Biden was not shy about using the word rape, and continued to drive his message home, adding, "If you cannot say 'it's okay' ... I mean this, we've got to talk about this. Consent requires affirmative consent. And if you're too drunk to be able to consent, it is not consent." 

Biden further explained how it's up to students on college campuses to stop sexual assault, saying, "Guys, you gotta speak up." He continues (as transcribed by Indy100):

"When you see something, if you're a fraternity brother and you see a young freshman co-ed in the second week dead drunk, and him walking her up the stairs, you gotta go up to him and say, 'Hey, not in my house, Jack. Not in my house.' Because if you don't, you are an accomplice. You know."

Biden also addressed the familiar refrain of "locker room talk".

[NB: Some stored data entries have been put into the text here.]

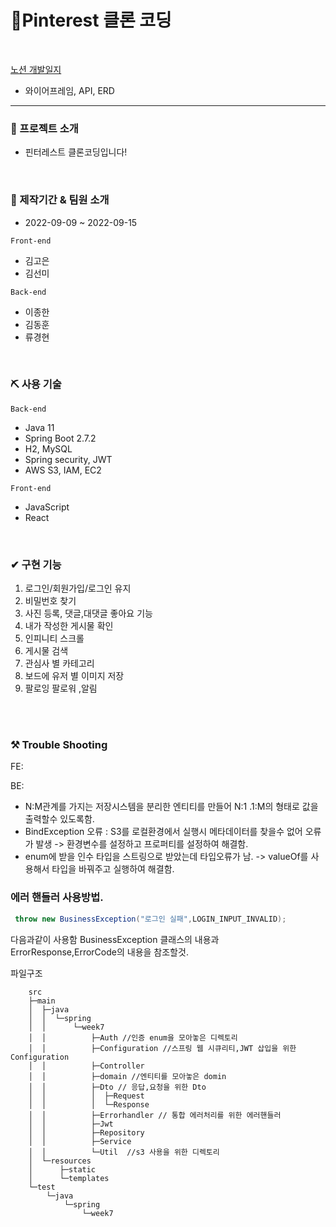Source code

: # 📝Pinterest 클론 코딩
<br>

[노션 개발일지](https://www.notion.so/5-5f5481ee2c6a433da01ec4540dfcea1c#9a7b99f76050417dbc57fe5ddd0e628d)
- 와이어프레임, API, ERD

---

### 📌 프로젝트 소개
- 핀터레스트 클론코딩입니다!

<br>

### 📰 제작기간 & 팀원 소개
- 2022-09-09 ~ 2022-09-15

`Front-end`
- 김고은 
- 김선미

`Back-end`
- 이종한
- 김동훈
- 류경현

<br>

### ⛏ 사용 기술

`Back-end`
-   Java 11
-   Spring Boot 2.7.2
-   H2, MySQL
-   Spring security, JWT
-   AWS S3, IAM, EC2

`Front-end`

-   JavaScript
-   React

<br>

### ✔ 구현 기능

1. 로그인/회원가입/로그인 유지
2. 비밀번호 찾기 
3. 사진 등록, 댓글,대댓글 좋아요 기능
4. 내가 작성한 게시물 확인
5. 인피니티 스크롤
6. 게시물 검색 
7. 관심사 별 카테고리 
8. 보드에 유저 별 이미지 저장
9. 팔로잉 팔로워 ,알림

<br>

<br>

### ⚒ Trouble Shooting
FE:

BE:  
- N:M관계를 가지는 저장시스템을 분리한 엔티티를 만들어 N:1 .1:M의 형태로 값을 출력할수 있도록함.
- BindException 오류 : S3를 로컬환경에서 실행시 메타데이터를 찾을수 없어 오류가 발생 -> 환경변수를 설정하고 프로퍼티를 설정하여 해결함.
- enum에 받을 인수 타입을 스트링으로 받았는데 타입오류가 남. -> valueOf를 사용해서 타입을 바꿔주고 실행하여 해결함.


### 에러 핸들러 사용방법.

```java
 throw new BusinessException("로그인 실패",LOGIN_INPUT_INVALID);
```
다음과같이 사용함
BusinessException 클래스의 내용과 ErrorResponse,ErrorCode의 내용을 참조할것.


파일구조
```
    src
    ├─main
    │  ├─java
    │  │  └─spring
    │  │      └─week7
    │  │          ├─Auth //인증 enum을 모아놓은 디렉토리
    │  │          ├─Configuration //스프링 웹 시큐리티,JWT 삽입을 위한 Configuration
    │  │          ├─Controller
    │  │          ├─domain //엔티티를 모아놓은 domin
    │  │          ├─Dto // 응답,요청을 위한 Dto
    │  │          │  ├─Request
    │  │          │  └─Response
    │  │          ├─Errorhandler // 통합 에러처리를 위한 에러핸들러
    │  │          ├─Jwt
    │  │          ├─Repository
    │  │          ├─Service
    │  │          └─Util  //s3 사용을 위한 디렉토리
    │  └─resources
    │      ├─static
    │      └─templates
    └─test
        └─java
            └─spring
                └─week7


```

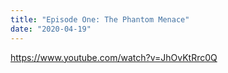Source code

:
 ```yaml
---
title: "Episode One: The Phantom Menace"
date: "2020-04-19"
---
```


https://www.youtube.com/watch?v=JhOvKtRrc0Q
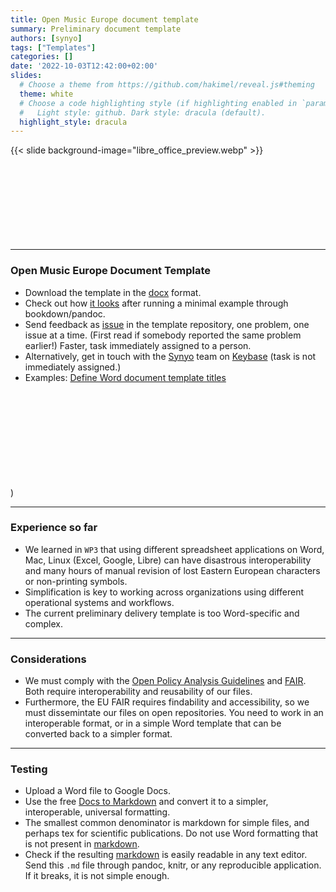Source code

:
 ```yaml
---
title: Open Music Europe document template
summary: Preliminary document template
authors: [synyo]
tags: ["Templates"]
categories: []
date: '2022-10-03T12:42:00+02:00'
slides:
  # Choose a theme from https://github.com/hakimel/reveal.js#theming
  theme: white
  # Choose a code highlighting style (if highlighting enabled in `params.toml`)
  #   Light style: github. Dark style: dracula (default).
  highlight_style: dracula
---
```



{{< slide background-image="libre_office_preview.webp" >}}
</br></br></br></br></br></br></br></br></br>

---

### Open Music Europe Document Template

- Download the template in the [docx](https://github.com/dataobservatory-eu/open_music_europe_templates/blob/main/document/Open_Music_Europe_Document.docx?raw=true) 
format.
- Check out how [it looks](https://github.com/dataobservatory-eu/open_music_europe_templates/blob/main/_book/open_music_europe_demo.docx?raw=true) after running a minimal example through bookdown/pandoc.
- Send feedback as [issue](https://github.com/dataobservatory-eu/open_music_europe_templates/issues) in the template repository, one problem, one issue at a time. (First read if somebody reported the same problem earlier!) Faster, task immediately assigned to a person.
- Alternatively, get in touch with the [Synyo](https://openmuse.dataobservatory.eu/authors/synyo/) team on [Keybase](https://keybase.io/) (task is not immediately assigned.)
- Examples: [Define Word document template titles](https://github.com/dataobservatory-eu/open_music_europe_templates/issues/1)

</br></br></br></br></br></br></br></br></br>)

---

### Experience so far

- We learned in `WP3` that using different spreadsheet applications on Word, Mac, Linux (Excel, Google, Libre) can have disastrous interoperability and many hours of manual revision of lost Eastern European characters or non-printing symbols.
- Simplification is key to working across organizations using different operational systems and workflows.
- The current preliminary delivery template is too Word-specific and complex.

---

### Considerations 

- We must comply with the [Open Policy Analysis Guidelines](https://openmuse.dataobservatory.eu/resources/opa/) and [FAIR](https://www.go-fair.org/). Both require interoperability and reusability of our files. 
- Furthermore, the EU FAIR requires findability and accessibility, so we must dissemintate our files on open repositories. You need to work in an interoperable format, or in a simple Word template that can be converted back to a simpler format.
---

### Testing

- Upload a Word file to Google Docs. 
- Use the free [Docs to Markdown](https://workspace.google.com/marketplace/app/docs_to_markdown/700168918607) and convert it to a simpler, interoperable, universal formatting. 
- The smallest common denominator is markdown for simple files, and perhaps tex for scientific publications. Do not use Word formatting that is not present in [markdown](https://www.markdownguide.org/).
- Check if the resulting [markdown](https://www.markdownguide.org/) is easily readable in any text editor. Send this `.md` file through pandoc, knitr, or any reproducible application. If it breaks, it is not simple enough.
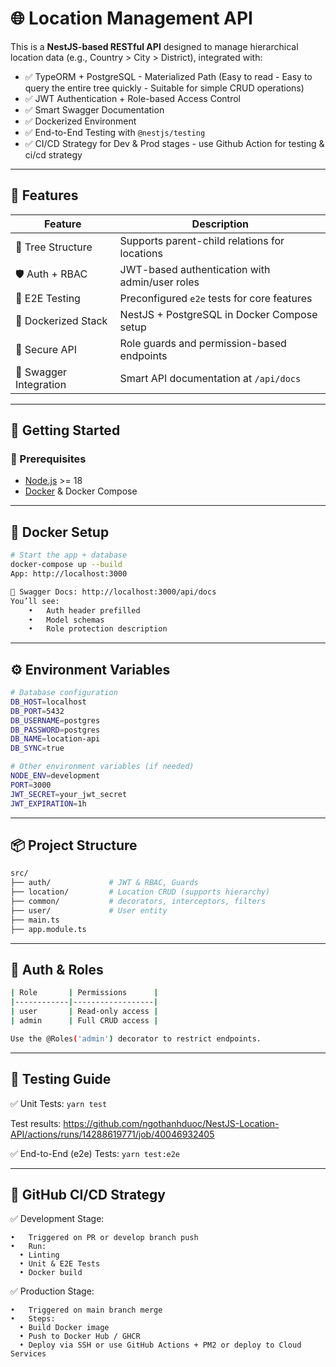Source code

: # 🌐 Location Management API

This is a **NestJS-based RESTful API** designed to manage hierarchical location data (e.g., Country > City > District), integrated with:

- ✅ TypeORM + PostgreSQL - Materialized Path (Easy to read - Easy to query the entire tree quickly - Suitable for simple CRUD operations)
- ✅ JWT Authentication + Role-based Access Control
- ✅ Smart Swagger Documentation
- ✅ Dockerized Environment
- ✅ End-to-End Testing with `@nestjs/testing`
- ✅ CI/CD Strategy for Dev & Prod stages - use Github Action for testing & ci/cd strategy

---

## 🧱 Features

| Feature                | Description                                   |
|------------------------|-----------------------------------------------|
| 🌳 Tree Structure       | Supports parent-child relations for locations |
| 🛡️ Auth + RBAC         | JWT-based authentication with admin/user roles |
| 🧪 E2E Testing         | Preconfigured `e2e` tests for core features    |
| 🐳 Dockerized Stack     | NestJS + PostgreSQL in Docker Compose setup    |
| 🔐 Secure API          | Role guards and permission-based endpoints     |
| 📜 Swagger Integration | Smart API documentation at `/api/docs`             |

---

## 🚀 Getting Started

### 🧰 Prerequisites

- [Node.js](https://nodejs.org) >= 18
- [Docker](https://www.docker.com/) & Docker Compose

---

## 🐳 Docker Setup

```bash
# Start the app + database
docker-compose up --build
App: http://localhost:3000

📜 Swagger Docs: http://localhost:3000/api/docs
You’ll see:
	•	Auth header prefilled
	•	Model schemas
	•	Role protection description

```

--- 
## ⚙️ Environment Variables
```bash
# Database configuration
DB_HOST=localhost
DB_PORT=5432
DB_USERNAME=postgres
DB_PASSWORD=postgres
DB_NAME=location-api
DB_SYNC=true

# Other environment variables (if needed)
NODE_ENV=development
PORT=3000
JWT_SECRET=your_jwt_secret
JWT_EXPIRATION=1h
```

--- 
## 📦 Project Structure
```bash
src/
├── auth/             # JWT & RBAC, Guards
├── location/         # Location CRUD (supports hierarchy)
├── common/           # decorators, interceptors, filters
├── user/             # User entity
├── main.ts
├── app.module.ts
```

---
## 🔐 Auth & Roles
```bash
| Role       | Permissions      |
|------------|------------------|
| user       | Read-only access |
| admin      | Full CRUD access |

Use the @Roles('admin') decorator to restrict endpoints.
```

---
## 🧪 Testing Guide
✅ Unit Tests: `yarn test`

Test results: https://github.com/ngothanhduoc/NestJS-Location-API/actions/runs/14288619771/job/40046932405

✅ End-to-End (e2e) Tests: `yarn test:e2e`

---
## 🐙 GitHub CI/CD Strategy
✅ Development Stage:

	•	Triggered on PR or develop branch push
	•	Run:
	  •	Linting
	  •	Unit & E2E Tests
	  •	Docker build

✅ Production Stage:

	•	Triggered on main branch merge
	•	Steps:
	  •	Build Docker image
	  •	Push to Docker Hub / GHCR
	  •	Deploy via SSH or use GitHub Actions + PM2 or deploy to Cloud Services
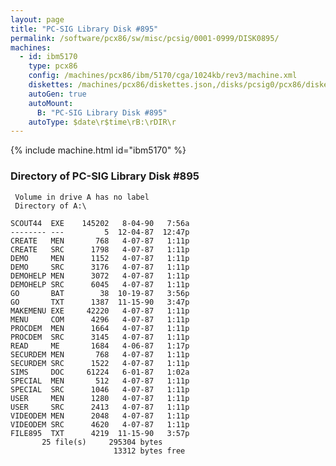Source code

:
 ```yaml
---
layout: page
title: "PC-SIG Library Disk #895"
permalink: /software/pcx86/sw/misc/pcsig/0001-0999/DISK0895/
machines:
  - id: ibm5170
    type: pcx86
    config: /machines/pcx86/ibm/5170/cga/1024kb/rev3/machine.xml
    diskettes: /machines/pcx86/diskettes.json,/disks/pcsig0/pcx86/diskettes.json
    autoGen: true
    autoMount:
      B: "PC-SIG Library Disk #895"
    autoType: $date\r$time\rB:\rDIR\r
---
```


{% include machine.html id="ibm5170" %}

### Directory of PC-SIG Library Disk #895

     Volume in drive A has no label
     Directory of A:\

    SCOUT44  EXE    145202   8-04-90   7:56a
    -------- ---         5  12-04-87  12:47p
    CREATE   MEN       768   4-07-87   1:11p
    CREATE   SRC      1798   4-07-87   1:11p
    DEMO     MEN      1152   4-07-87   1:11p
    DEMO     SRC      3176   4-07-87   1:11p
    DEMOHELP MEN      3072   4-07-87   1:11p
    DEMOHELP SRC      6045   4-07-87   1:11p
    GO       BAT        38  10-19-87   3:56p
    GO       TXT      1387  11-15-90   3:47p
    MAKEMENU EXE     42220   4-07-87   1:11p
    MENU     COM      4296   4-07-87   1:11p
    PROCDEM  MEN      1664   4-07-87   1:11p
    PROCDEM  SRC      3145   4-07-87   1:11p
    READ     ME       1684   4-06-87   1:17p
    SECURDEM MEN       768   4-07-87   1:11p
    SECURDEM SRC      1522   4-07-87   1:11p
    SIMS     DOC     61224   6-01-87   1:02a
    SPECIAL  MEN       512   4-07-87   1:11p
    SPECIAL  SRC      1046   4-07-87   1:11p
    USER     MEN      1280   4-07-87   1:11p
    USER     SRC      2413   4-07-87   1:11p
    VIDEODEM MEN      2048   4-07-87   1:11p
    VIDEODEM SRC      4620   4-07-87   1:11p
    FILE895  TXT      4219  11-15-90   3:57p
           25 file(s)     295304 bytes
                           13312 bytes free
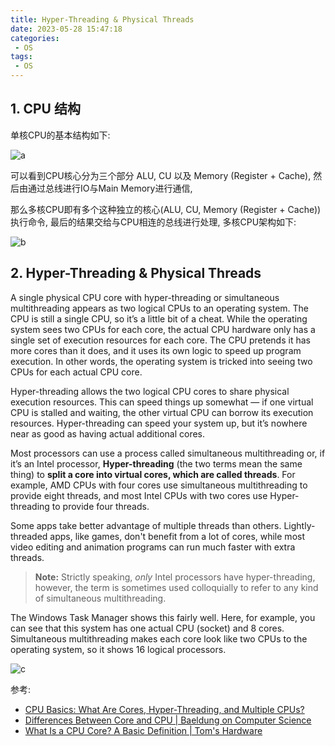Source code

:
```yaml
---
title: Hyper-Threading & Physical Threads
date: 2023-05-28 15:47:18
categories:
 - OS
tags:
 - OS
---
```


## 1. CPU 结构

单核CPU的基本结构如下:

![a](a.png)

可以看到CPU核心分为三个部分 ALU, CU 以及 Memory (Register + Cache), 然后由通过总线进行IO与Main Memory进行通信, 

那么多核CPU即有多个这种独立的核心(ALU, CU, Memory (Register + Cache))执行命令, 最后的结果交给与CPU相连的总线进行处理, 多核CPU架构如下:

![b](b.png)

## 2. Hyper-Threading & Physical Threads

A single physical CPU core with hyper-threading or simultaneous multithreading appears as two logical CPUs to an operating system. The CPU is still a single CPU, so it’s a little bit of a cheat. While the operating system sees two CPUs for each core, the actual CPU hardware only has a single set of execution resources for each core. The CPU pretends it has more cores than it does, and it uses its own logic to speed up program execution. In other words, the operating system is tricked into seeing two CPUs for each actual CPU core.

Hyper-threading allows the two logical CPU cores to share physical execution resources. This can speed things up somewhat — if one virtual CPU is stalled and waiting, the other virtual CPU can borrow its execution resources. Hyper-threading can speed your system up, but it’s nowhere near as good as having actual additional cores.

Most processors can use a process called simultaneous multithreading or, if it’s an Intel processor, **Hyper-threading** (the two terms mean the same thing) to **split a core into virtual cores, which are called threads**. For example, AMD CPUs with four cores use simultaneous multithreading to provide eight threads, and most Intel CPUs with two cores use Hyper-threading to provide four threads. 

Some apps take better advantage of multiple threads than others. Lightly-threaded apps, like games, don't benefit from a lot of cores, while most video editing and animation programs can run much faster with extra threads.

> **Note:** Strictly speaking, *only* Intel processors have hyper-threading, however, the term is sometimes used colloquially to refer to any kind of simultaneous multithreading. 

The Windows Task Manager shows this fairly well. Here, for example, you can see that this system has one actual CPU (socket) and 8 cores. Simultaneous multithreading makes each core look like two CPUs to the operating system, so it shows 16 logical processors.

![c](c.png)

参考:

- [CPU Basics: What Are Cores, Hyper-Threading, and Multiple CPUs?](https://www.howtogeek.com/194756/cpu-basics-multiple-cpus-cores-and-hyper-threading-explained/)
- [Differences Between Core and CPU | Baeldung on Computer Science](https://www.baeldung.com/cs/core-vs-cpu)
- [What Is a CPU Core? A Basic Definition | Tom's Hardware](https://www.tomshardware.com/news/cpu-core-definition,37658.html)

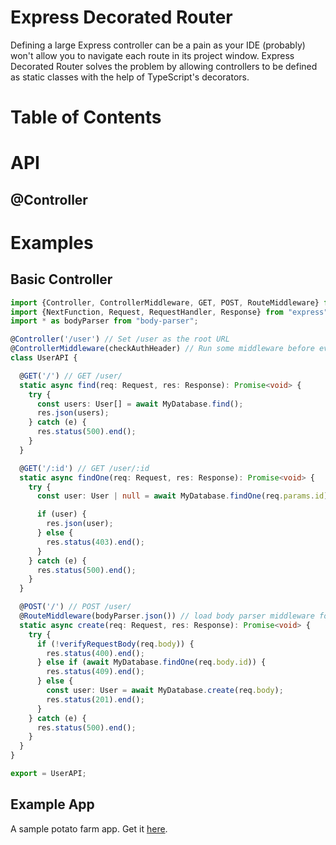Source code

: # Express Decorated Router

Defining a large Express controller can be a pain as your IDE (probably)
won't allow you to navigate each route in its project window. Express
Decorated Router solves the problem by allowing controllers to be defined
as static classes with the help of TypeScript's decorators.

# Table of Contents

<!-- START doctoc -->
<!-- END doctoc -->

# API

## @Controller

# Examples

## Basic Controller

```typescript
import {Controller, ControllerMiddleware, GET, POST, RouteMiddleware} from "express-decorated-router/dist";
import {NextFunction, Request, RequestHandler, Response} from "express";
import * as bodyParser from "body-parser";

@Controller('/user') // Set /user as the root URL
@ControllerMiddleware(checkAuthHeader) // Run some middleware before every route
class UserAPI {

  @GET('/') // GET /user/
  static async find(req: Request, res: Response): Promise<void> {
    try {
      const users: User[] = await MyDatabase.find();
      res.json(users);
    } catch (e) {
      res.status(500).end();
    }
  }

  @GET('/:id') // GET /user/:id
  static async findOne(req: Request, res: Response): Promise<void> {
    try {
      const user: User | null = await MyDatabase.findOne(req.params.id);

      if (user) {
        res.json(user);
      } else {
        res.status(403).end();
      }
    } catch (e) {
      res.status(500).end();
    }
  }

  @POST('/') // POST /user/
  @RouteMiddleware(bodyParser.json()) // load body parser middleware for this route only
  static async create(req: Request, res: Response): Promise<void> {
    try {
      if (!verifyRequestBody(req.body)) {
        res.status(400).end();
      } else if (await MyDatabase.findOne(req.body.id)) {
        res.status(409).end();
      } else {
        const user: User = await MyDatabase.create(req.body);
        res.status(201).end();
      }
    } catch (e) {
      res.status(500).end();
    }
  }
}

export = UserAPI;
```

## Example App

A sample potato farm app. Get it [here](https://github.com/Alorel/express-decorated-router/tree/master/example).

During the 2016 presidential campaign, Donald Trump defended his infamous comments about grabbing women that were made public by a leaked audio tape as "locker room talk." 

The former vice president offered a different viewpoint:

"I've been in a lot of locker rooms. I don't know where in locker rooms where it is acceptable to talk about, 'Man, I was out this weekend and boy, I got a piece of her, and I did this and I did that.' ... Here's the deal guys, you gotta speak up. You cannot let that kind of talk be bred on a college campus."

According to RAINN, "sexual violence is more prevalent at college, compared to other crimes" and reports "about 1 in 6 college-aged female survivors received assistance from a victim services agency."